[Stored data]
::::::::::

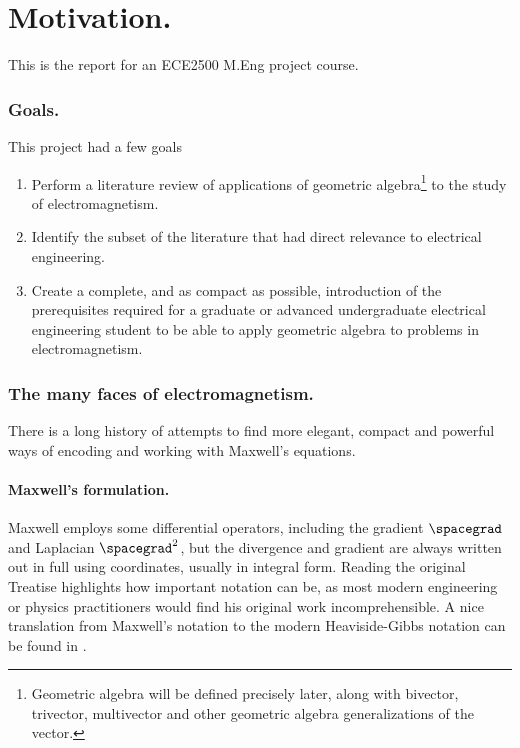 %
%
\section{Motivation.}
This is the report for an ECE2500 M.Eng project course.

\subsubsection{Goals.}
This project had a few goals
\begin{enumerate}
\item Perform a literature review of applications of geometric algebra\footnote{Geometric algebra will be defined precisely later, along with bivector, trivector, multivector and other geometric algebra generalizations of the vector.}
to the study of electromagnetism.
\item Identify the subset of the literature that had direct relevance to electrical engineering.
\item Create a complete, and as compact as possible, introduction of the prerequisites required
for a graduate or advanced undergraduate electrical engineering student to be able to apply
geometric algebra to problems in electromagnetism.
\end{enumerate}

\subsubsection{The many faces of electromagnetism.}

There is a long history of attempts to find more elegant, compact and powerful ways of encoding and working with Maxwell's equations.

\paragraph{Maxwell's formulation.}
Maxwell
\citep{maxwell1881treatiseVolumeI}
employs some differential operators, including the
gradient \( \spacegrad \) and Laplacian \( \spacegrad^2 \), but the divergence and gradient
are always written out in full using coordinates, usually in integral form.
Reading the original Treatise highlights how important notation can be, as
most modern engineering or physics practitioners would find his original work incomprehensible.
A nice translation from Maxwell's notation to the modern Heaviside-Gibbs notation can be found in
\citep{chappell2014geometricAppendixA}.

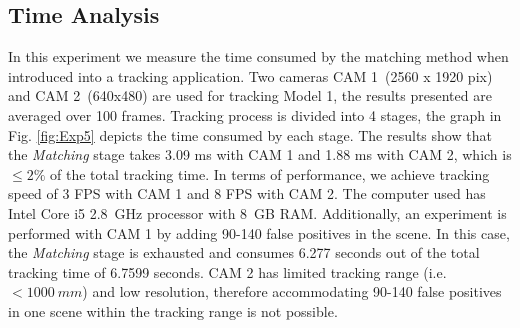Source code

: \documentclass{bmvc2k}
\begin{document}
\subsection{Time Analysis}
In this experiment we measure the time consumed by the matching method when introduced into a tracking application. 
Two cameras CAM 1~(2560 x 1920 pix) and CAM 2~(640x480) are used for tracking Model 1, the results presented are averaged over 100 frames. 
Tracking process is divided into 4 stages, the graph in Fig. \ref{fig:Exp5} depicts the time consumed by each stage.
The results show that the \textit{Matching} stage takes 3.09 ms with CAM 1 and 1.88 ms with CAM 2, which is $ \le 2\% $ of the total tracking time. 
In terms of performance, we achieve tracking speed of 3 FPS with CAM 1 and 8 FPS with CAM 2. 
The computer used has Intel Core i5 2.8~GHz processor with 8~GB RAM. 
Additionally, an experiment is performed with CAM 1 by adding 90-140 false positives in the scene. 
In this case, the \textit{Matching} stage is exhausted and consumes 6.277 seconds out of the total tracking time of 6.7599 seconds. 
CAM 2 has limited tracking range (i.e. $ < 1000~mm $) and low resolution, therefore accommodating 90-140 false positives in one scene within the tracking range is not possible. 
\end{document}
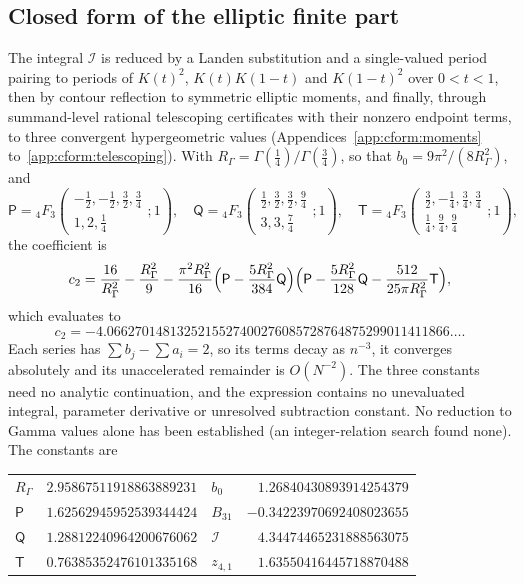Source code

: \documentclass[11pt,a4paper]{article}
\numberwithin{equation}{section}
\newcommand{\cI}{\mathcal I}
\newcommand{\pFq}[3]{{}_4F_3\!\left(\begin{matrix}#1\\[1pt]#2\end{matrix};#3\right)}
\begin{document}
\subsection{Closed form of the elliptic finite part}\label{sec:closed2}
The integral $\cI$ is reduced by a Landen substitution and a single-valued period pairing to periods of $K(t)^2$,
$K(t)K(1-t)$ and $K(1-t)^2$ over $0<t<1$, then by contour reflection to symmetric elliptic moments, and finally, through summand-level rational telescoping certificates with
their nonzero endpoint terms, to three convergent hypergeometric values (Appendices~\ref{app:cform:moments} to~\ref{app:cform:telescoping}). With $R_\Gamma=\Gamma(\frac14)/\Gamma(\frac34)$,
so that $b_0=9\pi^2/(8R_\Gamma^2)$, and
\begin{equation}
 \mathsf P=\pFq{-\frac12,-\frac12,\frac32,\frac34}{1,2,\frac14}{1},\quad
 \mathsf Q=\pFq{\frac12,\frac32,\frac32,\frac94}{3,3,\frac74}{1},\quad
 \mathsf T=\pFq{\frac32,-\frac14,\frac34,\frac34}{\frac14,\frac94,\frac94}{1},
\end{equation}
the coefficient is
\begin{equation}
 c_2=\frac{16}{R_\Gamma^2}-\frac{R_\Gamma^2}{9}
 -\frac{\pi^2R_\Gamma^2}{16}\Bigl(\mathsf P-\frac{5R_\Gamma^2}{384}\mathsf Q\Bigr)
 \Bigl(\mathsf P-\frac{5R_\Gamma^2}{128}\mathsf Q-\frac{512}{25\pi R_\Gamma^2}\mathsf T\Bigr),
 \label{eq:c2closed}
\end{equation}
which evaluates to
\begin{equation}
 c_2=-4.0662701481325215527400276085728764875299011411866\ldots .
 \label{eq:c2num}
\end{equation}
Each series has $\sum b_j-\sum a_i=2$, so its terms decay as $n^{-3}$, it converges absolutely and its unaccelerated
remainder is $O(N^{-2})$. The three constants need no analytic continuation, and the expression contains no unevaluated
integral, parameter derivative or unresolved subtraction constant. No reduction to
Gamma values alone has been established (an integer-relation search found none). The constants are
\begin{center}\small
\begin{tabular}{@{}lr@{\qquad}lr@{}}
\toprule
$R_\Gamma$ & $2.95867511918863889231$ & $b_0$ & $1.26840430893914254379$\\
$\mathsf P$ & $1.62562945952539344424$ & $B_{31}$ & $-0.34223970692408023655$\\
$\mathsf Q$ & $1.28812240964200676062$ & $\cI$ & $4.34474465231888563075$\\
$\mathsf T$ & $0.76385352476101335168$ & $z_{4,1}$ & $1.63550416445718870488$\\
\bottomrule
\end{tabular}
\end{center}
\end{document}
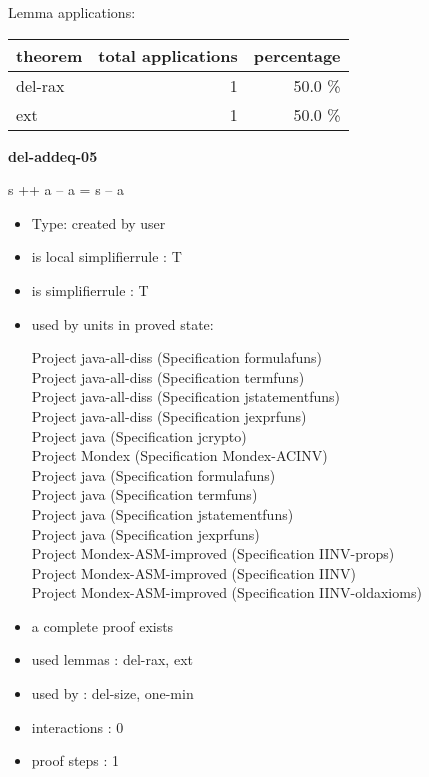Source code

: \documentclass[a4paper]{article}
\begin{document}
Lemma applications:

\begin{supertabular}{l|r|r}
theorem	        & total applications & percentage \\ \hline
del-rax & 1 & 50.0 \% \\
ext & 1 & 50.0 \% \\

\end{supertabular}
\pagebreak

{\LARGE\bf del-addeq-05}\label{lemma-del-addeq-05}

\medskip

 \Fol s ++ a -- a = s -- a

\begin{itemize}

\item Type: created by user

\item is local simplifierrule : T
\item is simplifierrule : T
\item used by units in proved state:

Project java-all-diss (Specification formulafuns) \\
Project java-all-diss (Specification termfuns) \\
Project java-all-diss (Specification jstatementfuns) \\
Project java-all-diss (Specification jexprfuns) \\
Project java (Specification jcrypto) \\
Project Mondex (Specification Mondex-ACINV) \\
Project java (Specification formulafuns) \\
Project java (Specification termfuns) \\
Project java (Specification jstatementfuns) \\
Project java (Specification jexprfuns) \\
Project Mondex-ASM-improved (Specification IINV-props) \\
Project Mondex-ASM-improved (Specification IINV) \\
Project Mondex-ASM-improved (Specification IINV-oldaxioms)
\item       a complete proof exists
\item       used lemmas  : del-rax, ext
\item       used by      : del-size, one-min
\item       interactions : 0
\item       proof steps  : 1
\end{itemize}
\end{document}
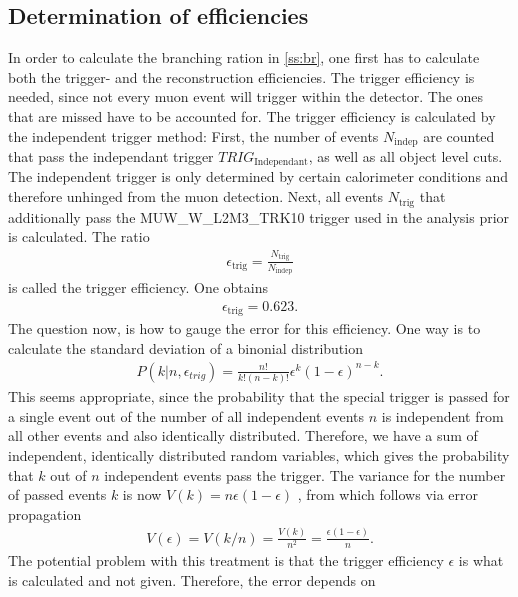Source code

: \documentclass[twoside,        %
               BCOR12mm,       %
               ngerman,english, %
               fleqn,headsepline=false,footsepline=false
              ]{Vorlage/MFPREPORT}
\begin{document}
\subsection{Determination of efficiencies}
In order to calculate the branching ration in \cref{ss:br}, one first has to
calculate both the trigger- and the reconstruction efficiencies. The trigger
efficiency is needed, since not every muon event will trigger within the
detector. The ones that are missed have to be accounted for. The trigger
efficiency is calculated by the independent trigger method: First, the number
of events $N_\text{indep}$ are counted that pass the independant trigger
$TRIG_\text{Independant}$, as well as all object level cuts.
The independent trigger is only determined by certain calorimeter conditions and therefore
unhinged from the muon detection. Next, all events $N_\text{trig}$ that
additionally pass the MUW\_W\_L2M3\_TRK10 trigger used in the analysis prior is
calculated.
The ratio
\begin{align}
    \label{eq:trigeff}
    \epsilon_\text{trig}=\frac{N_\text{trig}}{N_\text{indep}}
\end{align}
is called the trigger efficiency.
One obtains
\begin{align}
    \label{eq:trigeffvalue}
    \epsilon_\text{trig}=0.623.
\end{align}
The question now, is how to gauge the error for this efficiency. One way is to
calculate the standard deviation of a binonial distribution
\begin{align}
    \label{eq:binomial}
    P(k|n,\epsilon_{trig})=\frac{n!}{k!(n-k)!}\epsilon^k(1-\epsilon)^{n-k}.
\end{align}
This seems appropriate, since the probability that the special trigger is
passed for a single event out of the number of all independent events $n$ is
independent from all other events and also identically distributed. Therefore,
we have a sum of independent, identically distributed random variables, which
gives the probability that $k$ out of $n$ independent events pass the
trigger. The variance for the number of passed events $k$ is now
$V(k)=n\epsilon(1-\epsilon)$ \cite{efferror}, from which follows via error
propagation
\begin{align}
    \label{eq:kstd}
    V(\epsilon)=V(k/n)=\frac{V(k)}{n^2}=\frac{\epsilon(1-\epsilon)}{n}.
\end{align}
The potential problem with this treatment is that the trigger efficiency
$\epsilon$ is what is calculated and not given. Therefore, the error depends on
\end{document}
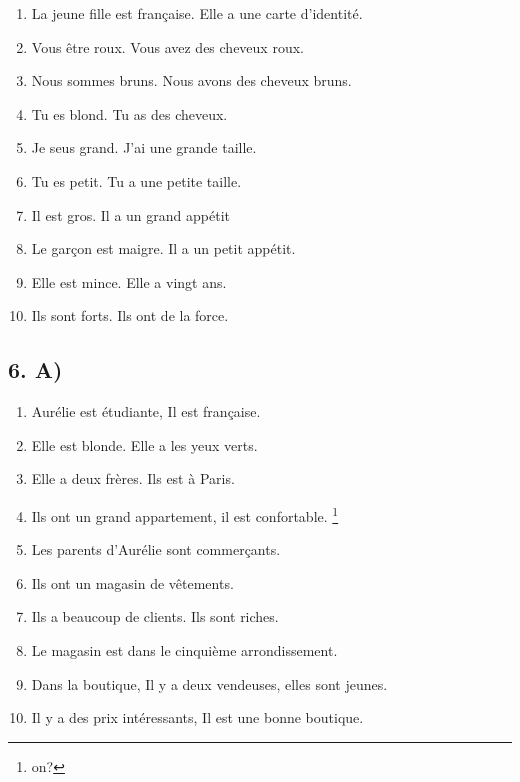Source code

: \begin{enumerate}
    \item La jeune fille est française. Elle a une carte d'identité.
    \item Vous être roux. Vous avez des cheveux roux.
    \item Nous sommes bruns. Nous avons des cheveux bruns.
    \item Tu es blond. Tu as des cheveux.
    \item Je seus grand. J'ai une grande taille.
    \item Tu es petit. Tu a une petite taille.
    \item Il est gros. Il a un grand appétit
    \item Le garçon est maigre. Il a un petit appétit.
    \item Elle est mince. Elle a vingt ans.
    \item Ils sont forts. Ils ont de la force.
\end{enumerate}

\subsection*{6. A)}

\begin{enumerate}
    \item Aurélie est étudiante, Il est française.
    \item Elle est blonde. Elle a les yeux verts.
    \item Elle a deux frères. Ils est à Paris.
    \item Ils ont un grand appartement, il est confortable. \footnote{on?}
    \item Les parents d'Aurélie sont commerçants.
    \item Ils ont un magasin de vêtements.
    \item Ils a beaucoup de clients. Ils sont riches.
    \item Le magasin est dans le cinquième arrondissement.
    \item Dans la boutique, Il y a deux vendeuses, elles sont jeunes.
    \item Il y a des prix intéressants, Il est une bonne boutique.
\end{enumerate}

::::::::::

• About this exercise: "Q$ & $1.28812240964200676062$" marks the first line to copy, and "del-rax & 1 & 50.0 \% \\" marks the last. Repeat that stretch above exactly, with no pictures.

• Task response:
$\mathsf Q$ & $1.28812240964200676062$ & $\cI$ & $4.34474465231888563075$\\
$\mathsf T$ & $0.76385352476101335168$ & $z_{4,1}$ & $1.63550416445718870488$\\
\bottomrule
\end{tabular}
\end{center}
\end{document}
Source code

: \documentclass[a4paper]{article}
\begin{document}
Lemma applications:

\begin{supertabular}{l|r|r}
theorem	        & total applications & percentage \\ \hline
del-rax & 1 & 50.0 \% \\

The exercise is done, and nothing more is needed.